8. International / Cross‑Border Transfers
Your data may be transferred to or stored in jurisdictions outside your home country (e.g. data centers, service providers). Where such transfers occur, we implement appropriate safeguards, such as:
- Standard Contractual Clauses (SCCs) or equivalent legal instruments
- Encryption and technical security controls
- Explicit consent (where required)
- Ensuring adequacy under applicable regulation
9. Security Measures
We implement administrative, technical, and physical safeguards to protect your personal data from unauthorized access, loss, destruction, alteration, or disclosure. These may include:
- Encryption, anonymization, pseudonymization
- Access controls, role-based permissions
- Audit logs, monitoring, intrusion detection
- Regular security reviews, backups, incident response plans
However, no system is perfectly secure—if a breach occurs, we will follow legal obligations (e.g. notify you and relevant regulators where required).
10. Your Rights
Depending on applicable laws, you may have rights such as:
- Access: Request a copy of your data we hold
- Rectification: Correct or update inaccurate data
- Erasure (“Right to be forgotten”): Under certain conditions, request deletion of your data
- Restriction: Limit the processing of your data
- Object: Object to certain processing (e.g. profiling, direct marketing)
- Data Portability: Request data in a machine-readable format
- Withdraw Consent: Where processing is based on consent, withdraw it
- Complaint: Lodge a complaint with a supervisory authority or regulator
If you wish to exercise any of these rights, contact us using the contact info provided below. We will respond within applicable legal timeframes, unless legal exceptions apply.
Please note: exercising certain rights may limit or affect your application (for example, if key data is deleted, we may be unable to consider you further).

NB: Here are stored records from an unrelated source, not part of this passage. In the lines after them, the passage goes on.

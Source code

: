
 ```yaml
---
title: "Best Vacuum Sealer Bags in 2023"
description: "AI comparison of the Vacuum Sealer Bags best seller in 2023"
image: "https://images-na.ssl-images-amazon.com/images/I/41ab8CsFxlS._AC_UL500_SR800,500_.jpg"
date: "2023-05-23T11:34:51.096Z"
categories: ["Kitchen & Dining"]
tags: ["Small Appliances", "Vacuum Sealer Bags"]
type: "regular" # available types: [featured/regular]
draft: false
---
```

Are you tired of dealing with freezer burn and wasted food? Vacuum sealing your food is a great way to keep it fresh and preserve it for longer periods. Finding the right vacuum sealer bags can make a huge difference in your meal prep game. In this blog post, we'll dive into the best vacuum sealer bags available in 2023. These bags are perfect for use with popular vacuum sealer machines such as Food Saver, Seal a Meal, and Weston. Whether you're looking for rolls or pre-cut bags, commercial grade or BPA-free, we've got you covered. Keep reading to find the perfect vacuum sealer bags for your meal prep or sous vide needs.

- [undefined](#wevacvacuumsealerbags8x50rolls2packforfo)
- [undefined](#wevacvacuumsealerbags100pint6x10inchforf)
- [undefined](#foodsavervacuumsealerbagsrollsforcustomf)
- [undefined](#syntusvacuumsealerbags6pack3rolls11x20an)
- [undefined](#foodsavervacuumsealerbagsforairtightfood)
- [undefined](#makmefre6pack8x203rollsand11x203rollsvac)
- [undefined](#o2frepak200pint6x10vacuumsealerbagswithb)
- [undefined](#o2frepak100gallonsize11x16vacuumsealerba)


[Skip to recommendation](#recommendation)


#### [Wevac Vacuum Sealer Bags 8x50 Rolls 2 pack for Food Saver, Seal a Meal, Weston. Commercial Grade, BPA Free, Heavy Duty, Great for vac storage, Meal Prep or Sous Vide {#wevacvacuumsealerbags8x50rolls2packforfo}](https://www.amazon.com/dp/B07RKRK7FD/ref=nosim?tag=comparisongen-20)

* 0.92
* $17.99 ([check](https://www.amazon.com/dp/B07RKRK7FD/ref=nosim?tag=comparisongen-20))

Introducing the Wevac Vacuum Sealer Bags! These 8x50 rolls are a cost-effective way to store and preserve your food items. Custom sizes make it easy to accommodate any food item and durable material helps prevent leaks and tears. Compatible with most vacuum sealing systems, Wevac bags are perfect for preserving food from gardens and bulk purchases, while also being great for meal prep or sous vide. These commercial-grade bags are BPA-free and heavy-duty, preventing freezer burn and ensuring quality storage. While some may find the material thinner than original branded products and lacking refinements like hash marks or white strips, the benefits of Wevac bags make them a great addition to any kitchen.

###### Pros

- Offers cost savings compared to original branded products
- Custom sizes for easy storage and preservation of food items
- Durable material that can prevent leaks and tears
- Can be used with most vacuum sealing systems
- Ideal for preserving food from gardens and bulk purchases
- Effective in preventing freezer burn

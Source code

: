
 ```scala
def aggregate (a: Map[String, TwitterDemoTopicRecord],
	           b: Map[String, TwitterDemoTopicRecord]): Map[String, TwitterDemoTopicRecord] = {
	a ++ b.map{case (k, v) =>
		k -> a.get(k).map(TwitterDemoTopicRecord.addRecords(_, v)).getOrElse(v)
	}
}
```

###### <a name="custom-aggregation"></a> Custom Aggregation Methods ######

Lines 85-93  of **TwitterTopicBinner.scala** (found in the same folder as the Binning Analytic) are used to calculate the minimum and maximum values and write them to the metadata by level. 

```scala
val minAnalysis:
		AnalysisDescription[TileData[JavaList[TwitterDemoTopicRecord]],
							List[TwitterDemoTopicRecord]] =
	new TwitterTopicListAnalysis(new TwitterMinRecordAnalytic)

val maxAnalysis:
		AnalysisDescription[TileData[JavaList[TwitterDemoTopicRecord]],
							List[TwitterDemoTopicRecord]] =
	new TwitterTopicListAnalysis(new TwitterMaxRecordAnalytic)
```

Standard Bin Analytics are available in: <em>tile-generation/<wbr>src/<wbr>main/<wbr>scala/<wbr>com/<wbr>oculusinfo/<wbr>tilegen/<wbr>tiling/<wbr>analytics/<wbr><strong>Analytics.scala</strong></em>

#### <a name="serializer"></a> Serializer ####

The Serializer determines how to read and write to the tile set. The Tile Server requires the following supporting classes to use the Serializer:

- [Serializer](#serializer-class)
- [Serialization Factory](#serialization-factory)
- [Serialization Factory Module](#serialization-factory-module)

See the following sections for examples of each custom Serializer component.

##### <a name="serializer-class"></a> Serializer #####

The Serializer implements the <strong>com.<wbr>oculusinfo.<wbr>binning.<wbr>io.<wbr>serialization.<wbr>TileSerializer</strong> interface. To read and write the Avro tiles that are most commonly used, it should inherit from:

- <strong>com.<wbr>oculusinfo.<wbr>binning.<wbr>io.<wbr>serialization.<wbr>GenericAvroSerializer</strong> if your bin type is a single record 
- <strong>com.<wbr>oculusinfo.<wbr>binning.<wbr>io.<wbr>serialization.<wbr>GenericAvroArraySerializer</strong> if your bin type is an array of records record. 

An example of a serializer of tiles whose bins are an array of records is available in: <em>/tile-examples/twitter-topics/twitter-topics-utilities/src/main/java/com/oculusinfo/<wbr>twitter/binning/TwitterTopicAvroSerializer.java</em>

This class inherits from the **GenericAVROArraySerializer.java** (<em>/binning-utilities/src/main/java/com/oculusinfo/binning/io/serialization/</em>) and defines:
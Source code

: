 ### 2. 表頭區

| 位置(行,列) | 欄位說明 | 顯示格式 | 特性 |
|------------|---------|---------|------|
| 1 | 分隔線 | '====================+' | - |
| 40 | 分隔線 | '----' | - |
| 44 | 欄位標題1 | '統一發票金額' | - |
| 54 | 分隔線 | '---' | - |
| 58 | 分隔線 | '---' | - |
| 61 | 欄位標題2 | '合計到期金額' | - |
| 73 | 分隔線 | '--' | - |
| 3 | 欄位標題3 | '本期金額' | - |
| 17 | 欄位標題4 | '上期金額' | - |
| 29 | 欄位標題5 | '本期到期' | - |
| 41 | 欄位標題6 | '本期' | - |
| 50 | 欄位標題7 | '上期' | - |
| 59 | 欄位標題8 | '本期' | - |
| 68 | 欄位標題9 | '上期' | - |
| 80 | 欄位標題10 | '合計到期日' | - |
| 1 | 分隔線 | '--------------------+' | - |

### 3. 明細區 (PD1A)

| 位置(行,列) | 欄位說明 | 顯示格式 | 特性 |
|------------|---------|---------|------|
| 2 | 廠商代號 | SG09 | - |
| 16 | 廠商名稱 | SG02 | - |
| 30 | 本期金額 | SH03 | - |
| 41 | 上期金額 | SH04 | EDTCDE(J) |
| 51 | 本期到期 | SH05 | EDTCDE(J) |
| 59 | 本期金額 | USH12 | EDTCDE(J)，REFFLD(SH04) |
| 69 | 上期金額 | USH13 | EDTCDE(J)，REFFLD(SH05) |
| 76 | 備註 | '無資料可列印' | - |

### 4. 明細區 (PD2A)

11. Automated Decision Making / Profiling
Where permitted by law, we may use automated tools or profiling (e.g. scoring algorithms, candidate matching systems) to assist with screening or evaluating candidates. However:
- Any final hiring decision is made or reviewed by humans
- Where required, we will inform you of profiling logic, significance, and rights to object or request human review
12. Changes to This Statement
We may update this Candidate Privacy Statement periodically to reflect changes in legal requirements, business practices, or recruitment tools. When material changes are made, we will notify you via email or on our website. The “Last Updated” date will be revised accordingly.
13. Contact & Complaints
For any help or support, please contact us:
Support: support@xone.org
Official: hello@xone.org
Work: job@xone.org
Busines: busines@xone.org
Compliance: compliance@xone.org
Labs: labs@xone.org
Grants: grants@xone.org
News: Medium
Community: Telegram | Twitter | Discord | Forum | YouTube | Reddit | ChatMe | Coingecko | Github
If you are in a jurisdiction that permits you to lodge a complaint with a supervisory authority or regulator (e.g. data protection authority in EU, China’s regulatory body, U.S. state attorney general), you may do so to the relevant authority.